Young Chinook salmon are making their annual journey to Lake Michigan. For some of them, growing and gaining strength for the trip began, not in a river, but in a sixth-grade classroom in Van Buren County.

Jane Larson began teaching at Paw Paw Middle School 16 years ago. Last year, she joined a program created by the Michigan Department of Natural Resources called “Salmon in the Classroom”. Larson says her new principal, Jerry McDaniel, gave her the idea; "I signed up and there was a workshop at the Wolf Lake Fish Hatchery and they got us going with it.”

The workshop at the fish hatchery near Mattawan taught participants how to set up fish tanks in the classroom. They also found out how to successfully raise Chinook salmon from eggs to the fingerlings that students release into local rivers. Larson says the salmon-raising program in Paw Paw last year was very successful. She does admit that there was some anxiety, though. “I was really nervous the first year, because I had no idea what I was doing I do not have a fish tank at home I do not have a lot of experience, the kids have had a goldfish here and there at my house but I had not actually ran a fish tank before so I had a lot of learning to do.”

Credit Brian Petersen
Jane Larson

After raising salmon beginning in the fall of 2012, her students released the juvenile fish into the Paw Paw River last May to great fanfare. The project went so well she decided to do it again this school year.

“Having fish in the classroom is really exciting for the students they really look forward to it they were very excited when I first told them in the fall that we were going to be raising Chinook salmon in our classroom. They kept asking when do we get the eggs; when do we get the eggs!”

Chinook salmon are ideal because their life cycle matches the school year. Last fall, the Wolf Lake Fish Hatchery gave Larson over 200 eggs. The project also gets help from others, including a family that donated the 75-gallon tank in Larson’s classroom. The Steelheaders in South Haven donated an $800 chiller to keep the water temperature cool as well as money for field trips. And the Paw Paw Wellhead Protection Committee helped out with the release day last year.

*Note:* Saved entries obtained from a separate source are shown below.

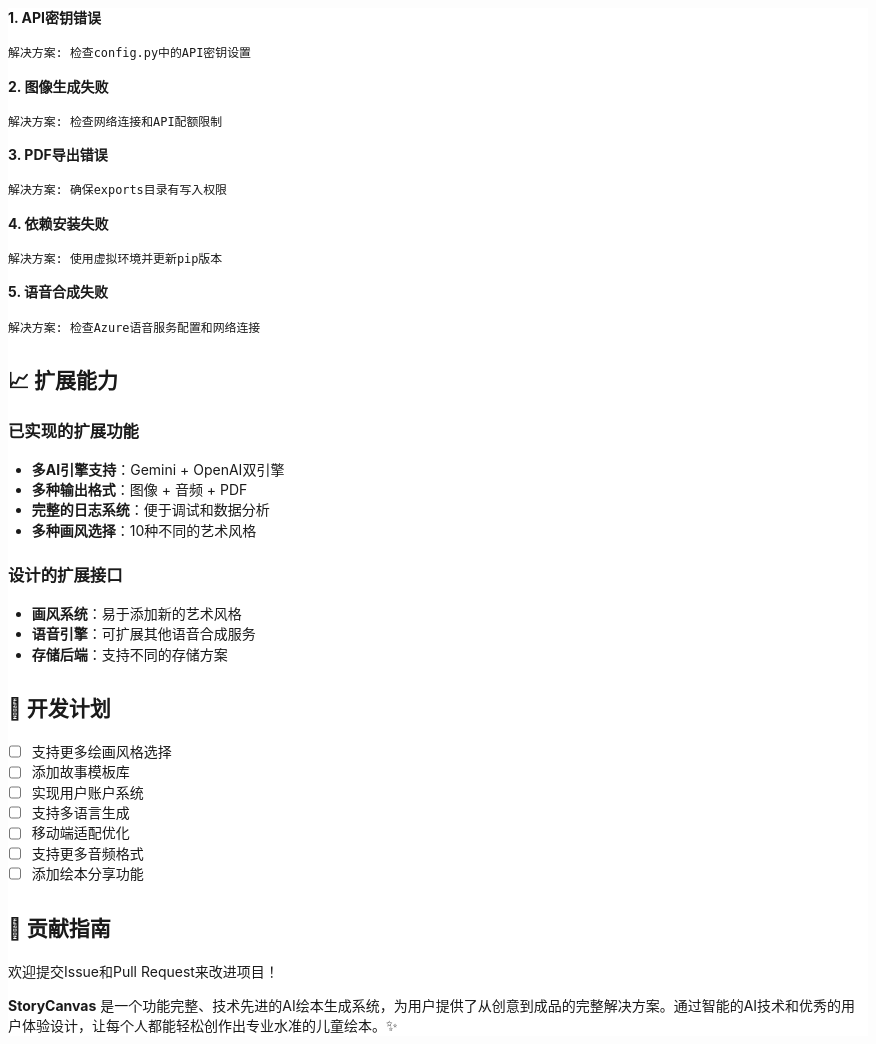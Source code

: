 **1. API密钥错误**
```
解决方案: 检查config.py中的API密钥设置
```

**2. 图像生成失败**
```
解决方案: 检查网络连接和API配额限制
```

**3. PDF导出错误**
```
解决方案: 确保exports目录有写入权限
```

**4. 依赖安装失败**
```
解决方案: 使用虚拟环境并更新pip版本
```

**5. 语音合成失败**
```
解决方案: 检查Azure语音服务配置和网络连接
```

## 📈 扩展能力

### 已实现的扩展功能
- **多AI引擎支持**：Gemini + OpenAI双引擎
- **多种输出格式**：图像 + 音频 + PDF
- **完整的日志系统**：便于调试和数据分析
- **多种画风选择**：10种不同的艺术风格

### 设计的扩展接口
- **画风系统**：易于添加新的艺术风格
- **语音引擎**：可扩展其他语音合成服务
- **存储后端**：支持不同的存储方案

## 🚧 开发计划

- [ ] 支持更多绘画风格选择
- [ ] 添加故事模板库
- [ ] 实现用户账户系统
- [ ] 支持多语言生成
- [ ] 移动端适配优化
- [ ] 支持更多音频格式
- [ ] 添加绘本分享功能

## 🤝 贡献指南

欢迎提交Issue和Pull Request来改进项目！

**StoryCanvas** 是一个功能完整、技术先进的AI绘本生成系统，为用户提供了从创意到成品的完整解决方案。通过智能的AI技术和优秀的用户体验设计，让每个人都能轻松创作出专业水准的儿童绘本。✨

Although maintaining the fish takes a lot of work, Larson says it provides a novel way to engage the students in learning. The students in Larson’s class, like sixth-grader Connor Hood, like the salmon-raising project too. “It was really cool because we got to go to the fish hatchery and pick out the fish we wanted when they were tiny little eggs. They used to be just maybe like the size of your pinkie and now they are the size of your middle finger. They were brownish now they are gray.”

Credit Brian Petersen
Young Chinook salmon in Larson's classroom tank

On Tuesday, April 29th, Hood and his classmates will release their salmon into the Paw Paw River where their life in the wild will begin. Student Elaina Daniel looks forward to that day. "We got them through the hardest stages and then we will release them to a river that they can spend the rest of their life.”

Larson says something important happens when the salmon are released into the river. That’s because they’ll return to Paw Paw in three or four years.

The release event at the Paw Paw River will be a celebration for the entire community. It’s the culmination of a long project that serves many purposes. It teaches students about fish and their life cycle. And it engages them in a way only having live animals in a classroom can. Elaina Daniel liked having salmon in the classroom so much she says, “I hope other kids get to do the same thing we did because it is a lot of fun.”